平面も柱も、「棚」へと進化する。トム・サックスの“ノーリング”美学

「スタジオの空間すべてがノーリングされている」とトムは言う。「KNOLLING」とは、彼が提唱する独自の収納法だ。その手法を説明しよう。まずは身の回りのモノをすべて実際に使っているかどうかで分類し、使っていないモノはしまい込む。使うモノは「仲間同士」でグループ分けをする。そしてグループごとに全アイテムを平行・垂直もしくは90度の角度にカッチリと並べれば、完了!

現代アーティスト・トム・サックスのスタジオ内のキッチン
「スタジオ内で最も神聖な空間」とトムが呼ぶキッチン。住居だった頃からこのテーブルが執筆や会議、接客の場だ。最上段右に積んだ黄色い容器の塩は?「心配性でつい買いだめを。ロゴが僕の作風に通じるんだよね」
現代アーティスト・トム・サックスの「テープライブラリー」
トムは旅行先でも必ずテープを買い集めるほどのテープ好き。3つある通称「テープ・ライブラリー」の1つがキッチンに。荷造り用クリアテープや両面テープなどよく使うものは、手や目の届きやすい下から2番目の段へ。
現代アーティスト・トム・サックスの「ペイントスプレー・ライブラリー」
「ペイントスプレー・ライブラリー」の一部。クリロン社の塗料を長年愛用。スタジオ独自の色別コードとその背景をユーモラスに解説した短編映画『COLOR.』を、ぜひ読者にもネットで観てほしい、とトム。
現代アーティスト・トム・サックスのの作業台
必要な道具が残らず収納してあるトム専用の作業台。折り畳んでコンパクトにできるので、出張や旅行にも丸ごと運び込める!その名も「ジャーニーマン」。昔の軍隊が戦場に運んだ移動式家具にならったネーミングだ。

整理法であると同時に、トムの創作理念にも通じる概念だ。シンプルながら合理的なこの手順を隅々にまで徹底することで、スタジオの能率は向上する。また大勢のスタッフが機械工具や危険物も扱う現場だけに、高い識別性=安全管理というメリットの重みは計り知れない。

3フロアにわたる巨大な空間にひしめく棚、そして棚。

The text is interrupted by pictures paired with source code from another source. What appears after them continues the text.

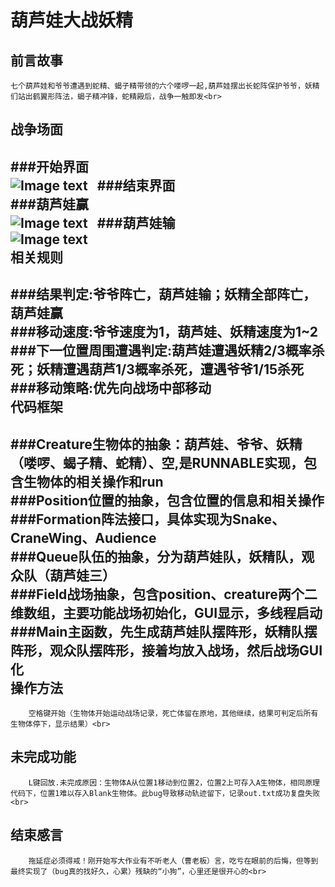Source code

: 葫芦娃大战妖精
===
前言故事
---
    七个葫芦娃和爷爷遭遇到蛇精、蝎子精带领的六个喽啰一起,葫芦娃摆出长蛇阵保护爷爷，妖精们站出鹤翼形阵法，蝎子精冲锋，蛇精殿后，战争一触即发<br>
战争场面
---
###开始界面<br>
![Image text](https://github.com/YMing-Li/java-2017f-homework/blob/master/Fianl%20Project/%E6%9D%8E%E4%B8%80%E9%B8%A3-151220056/relatedpicsfor_readme/start.png)  
###结束界面<br>
###葫芦娃赢<br>
![Image text](https://github.com/YMing-Li/java-2017f-homework/blob/master/Fianl%20Project/%E6%9D%8E%E4%B8%80%E9%B8%A3-151220056/relatedpicsfor_readme/end_win.png)  
###葫芦娃输<br>
![Image text](https://github.com/YMing-Li/java-2017f-homework/blob/master/Fianl%20Project/%E6%9D%8E%E4%B8%80%E9%B8%A3-151220056/relatedpicsfor_readme/end_lose.png) <br>
相关规则
---
###结果判定:爷爷阵亡，葫芦娃输；妖精全部阵亡，葫芦娃赢<br>
###移动速度:爷爷速度为1，葫芦娃、妖精速度为1~2<br>
###下一位置周围遭遇判定:葫芦娃遭遇妖精2/3概率杀死；妖精遭遇葫芦1/3概率杀死，遭遇爷爷1/15杀死<br>
###移动策略:优先向战场中部移动<br>
代码框架<bc>
---
###Creature生物体的抽象：葫芦娃、爷爷、妖精（喽啰、蝎子精、蛇精）、空,是RUNNABLE实现，包含生物体的相关操作和run<br>
###Position位置的抽象，包含位置的信息和相关操作<br>
###Formation阵法接口，具体实现为Snake、CraneWing、Audience<br>
###Queue队伍的抽象，分为葫芦娃队，妖精队，观众队（葫芦娃三）<br>
###Field战场抽象，包含position、creature两个二维数组，主要功能战场初始化，GUI显示，多线程启动<br>
###Main主函数，先生成葫芦娃队摆阵形，妖精队摆阵形，观众队摆阵形，接着均放入战场，然后战场GUI化<br>
操作方法<br>
---
        空格键开始（生物体开始运动战场记录，死亡体留在原地，其他继续，结果可判定后所有生物体停下，显示结果）<br>
未完成功能
---
        L键回放.未完成原因：生物体A从位置1移动到位置2，位置2上可存入A生物体，相同原理代码下，位置1难以存入Blank生物体。此bug导致移动轨迹留下，记录out.txt成功复盘失败<br> 
结束感言
---
        拖延症必须得戒！刚开始写大作业有不听老人（曹老板）言，吃亏在眼前的后悔，但等到最终实现了（bug真的找好久，心累）残缺的“小狗”，心里还是很开心的<br>
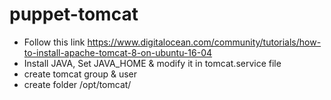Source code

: # puppet-tomcat

  * Follow this link https://www.digitalocean.com/community/tutorials/how-to-install-apache-tomcat-8-on-ubuntu-16-04
  * Install JAVA, Set JAVA_HOME & modify it in tomcat.service file
  * create tomcat group & user
  * create folder /opt/tomcat/
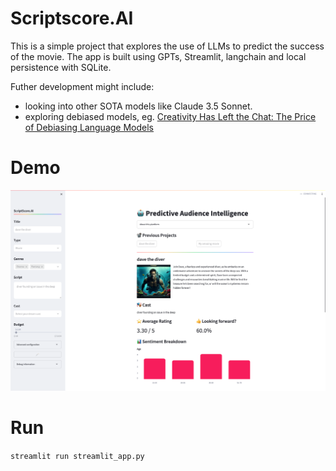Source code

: # Scriptscore.AI
This is a simple project that explores the use of LLMs to predict the success of the movie.
The app is built using GPTs, Streamlit, langchain and local persistence with SQLite. 

Futher development might include:
* looking into other SOTA models like Claude 3.5 Sonnet.
* exploring debiased models, eg. [Creativity Has Left the Chat: The Price of Debiasing Language Models](https://arxiv.org/abs/2406.05587)

# Demo
![Scriptscore.ai Demo Image](./demo_image.png)

# Run
`streamlit run streamlit_app.py`
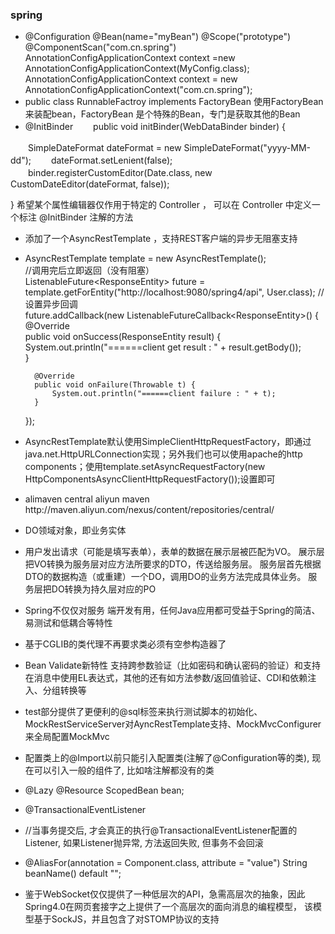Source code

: ### spring
* @Configuration  @Bean(name="myBean") @Scope("prototype")  @ComponentScan("com.cn.spring")
AnnotationConfigApplicationContext context =new AnnotationConfigApplicationContext(MyConfig.class);
AnnotationConfigApplicationContext context = new AnnotationConfigApplicationContext("com.cn.spring");
* public class RunnableFactroy implements FactoryBean<Dog>  使用FactoryBean来装配bean，FactoryBean 是个特殊的Bean，专门是获取其他的Bean
* @InitBinder
　　public void initBinder(WebDataBinder binder) {

　　SimpleDateFormat dateFormat = new SimpleDateFormat("yyyy-MM-dd");
　　dateFormat.setLenient(false);
　　binder.registerCustomEditor(Date.class, new CustomDateEditor(dateFormat, false));

}
希望某个属性编辑器仅作用于特定的 Controller ，
可以在 Controller 中定义一个标注 @InitBinder 注解的方法
* 添加了一个AsyncRestTemplate ，支持REST客户端的异步无阻塞支持
* AsyncRestTemplate template = new AsyncRestTemplate();  
    //调用完后立即返回（没有阻塞）  
    ListenableFuture<ResponseEntity<User>> future = template.getForEntity("http://localhost:9080/spring4/api", User.class); 
    //设置异步回调  
    future.addCallback(new ListenableFutureCallback<ResponseEntity<User>>() {  
        @Override  
        public void onSuccess(ResponseEntity<User> result) {  
            System.out.println("======client get result : " + result.getBody());  
        }  
  
        @Override  
        public void onFailure(Throwable t) {  
            System.out.println("======client failure : " + t);  
        }  
    });  
* AsyncRestTemplate默认使用SimpleClientHttpRequestFactory，即通过java.net.HttpURLConnection实现；另外我们也可以使用apache的http components；使用template.setAsyncRequestFactory(new HttpComponentsAsyncClientHttpRequestFactory());设置即可
* <mirror>
           <id>alimaven</id>
           <mirrorOf>central</mirrorOf>
           <name>aliyun maven</name>
           <url>http://maven.aliyun.com/nexus/content/repositories/central/</url>
         </mirror>
* DO领域对象，即业务实体
* 用户发出请求（可能是填写表单），表单的数据在展示层被匹配为VO。
展示层把VO转换为服务层对应方法所要求的DTO，传送给服务层。
服务层首先根据DTO的数据构造（或重建）一个DO，调用DO的业务方法完成具体业务。
服务层把DO转换为持久层对应的PO
* Spring不仅仅对服务 端开发有用，任何Java应用都可受益于Spring的简洁、易测试和低耦合等特性
* 基于CGLIB的类代理不再要求类必须有空参构造器了
* Bean Validate新特性
支持跨参数验证（比如密码和确认密码的验证）和支持在消息中使用EL表达式，其他的还有如方法参数/返回值验证、CDI和依赖注入、分组转换等
* test部分提供了更便利的@sql标签来执行测试脚本的初始化、MockRestServiceServer对AyncRestTemplate支持、MockMvcConfigurer来全局配置MockMvc
* 配置类上的@Import以前只能引入配置类(注解了@Configuration等的类), 现在可以引入一般的组件了, 比如啥注解都没有的类
* @Lazy @Resource ScopedBean bean;
* @TransactionalEventListener
*  //当事务提交后, 才会真正的执行@TransactionalEventListener配置的Listener, 如果Listener抛异常, 方法返回失败, 但事务不会回滚
* @AliasFor(annotation = Component.class, attribute = "value")
    String beanName() default "";
* 鉴于WebSocket仅仅提供了一种低层次的API，急需高层次的抽象，因此Spring4.0在网页套接字之上提供了一个高层次的面向消息的编程模型，
该模型基于SockJS，并且包含了对STOMP协议的支持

仲間同士でそれぞれまとまったアイテム群に充てられた、専用の「居場所」が棚と言っても過言じゃない。奥行きは作らず「面」で展開することで、視認性が高まる。トムやベテランスタッフはもちろん、新入りスタッフでも必要なモノのありかがすぐわかるのだ。

面白いことに、トム独特のこだわり抜く美意識までもが「ノーリング」によって浮かび上がってくる。そう、棚の一つ一つがまるで彼の生み出す立体作品のように見えるのも、実は決して偶然ではないのである。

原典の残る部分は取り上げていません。